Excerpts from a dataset

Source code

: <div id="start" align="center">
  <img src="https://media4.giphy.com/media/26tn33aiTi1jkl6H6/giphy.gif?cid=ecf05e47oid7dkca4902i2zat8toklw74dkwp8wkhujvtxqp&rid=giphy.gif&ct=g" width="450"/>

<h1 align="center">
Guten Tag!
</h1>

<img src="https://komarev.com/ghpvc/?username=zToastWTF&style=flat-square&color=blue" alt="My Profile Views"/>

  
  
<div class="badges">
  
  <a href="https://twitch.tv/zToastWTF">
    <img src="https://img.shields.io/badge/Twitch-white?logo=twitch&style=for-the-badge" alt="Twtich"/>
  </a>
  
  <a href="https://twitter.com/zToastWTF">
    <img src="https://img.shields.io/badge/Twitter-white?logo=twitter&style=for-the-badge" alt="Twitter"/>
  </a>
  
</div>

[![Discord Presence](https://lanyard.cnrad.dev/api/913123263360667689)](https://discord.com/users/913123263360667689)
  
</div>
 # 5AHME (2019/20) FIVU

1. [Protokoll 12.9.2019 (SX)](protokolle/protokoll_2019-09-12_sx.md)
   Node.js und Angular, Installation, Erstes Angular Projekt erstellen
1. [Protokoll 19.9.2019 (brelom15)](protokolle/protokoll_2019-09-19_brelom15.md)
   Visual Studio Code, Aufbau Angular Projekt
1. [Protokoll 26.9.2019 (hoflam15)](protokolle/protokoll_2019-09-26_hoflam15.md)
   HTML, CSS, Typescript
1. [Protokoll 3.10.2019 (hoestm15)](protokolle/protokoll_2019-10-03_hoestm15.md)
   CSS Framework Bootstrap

» **ACTIVITY**:
Reproduce the entries above in full, precisely as written.

» **REPLY TO THE EXERCISE**:
Source code

: <div id="start" align="center">
  <img src="https://media4.giphy.com/media/26tn33aiTi1jkl6H6/giphy.gif?cid=ecf05e47oid7dkca4902i2zat8toklw74dkwp8wkhujvtxqp&rid=giphy.gif&ct=g" width="450"/>

<h1 align="center">
Guten Tag!
</h1>

<img src="https://komarev.com/ghpvc/?username=zToastWTF&style=flat-square&color=blue" alt="My Profile Views"/>

  
  
<div class="badges">
  
  <a href="https://twitch.tv/zToastWTF">
    <img src="https://img.shields.io/badge/Twitch-white?logo=twitch&style=for-the-badge" alt="Twtich"/>
  </a>
  
  <a href="https://twitter.com/zToastWTF">
    <img src="https://img.shields.io/badge/Twitter-white?logo=twitter&style=for-the-badge" alt="Twitter"/>
  </a>
  
</div>

[![Discord Presence](https://lanyard.cnrad.dev/api/913123263360667689)](https://discord.com/users/913123263360667689)
  
</div>
 # 5AHME (2019/20) FIVU

1. [Protokoll 12.9.2019 (SX)](protokolle/protokoll_2019-09-12_sx.md)
   Node.js und Angular, Installation, Erstes Angular Projekt erstellen
1. [Protokoll 19.9.2019 (brelom15)](protokolle/protokoll_2019-09-19_brelom15.md)
   Visual Studio Code, Aufbau Angular Projekt
1. [Protokoll 26.9.2019 (hoflam15)](protokolle/protokoll_2019-09-26_hoflam15.md)
   HTML, CSS, Typescript
1. [Protokoll 3.10.2019 (hoestm15)](protokolle/protokoll_2019-10-03_hoestm15.md)
   CSS Framework Bootstrap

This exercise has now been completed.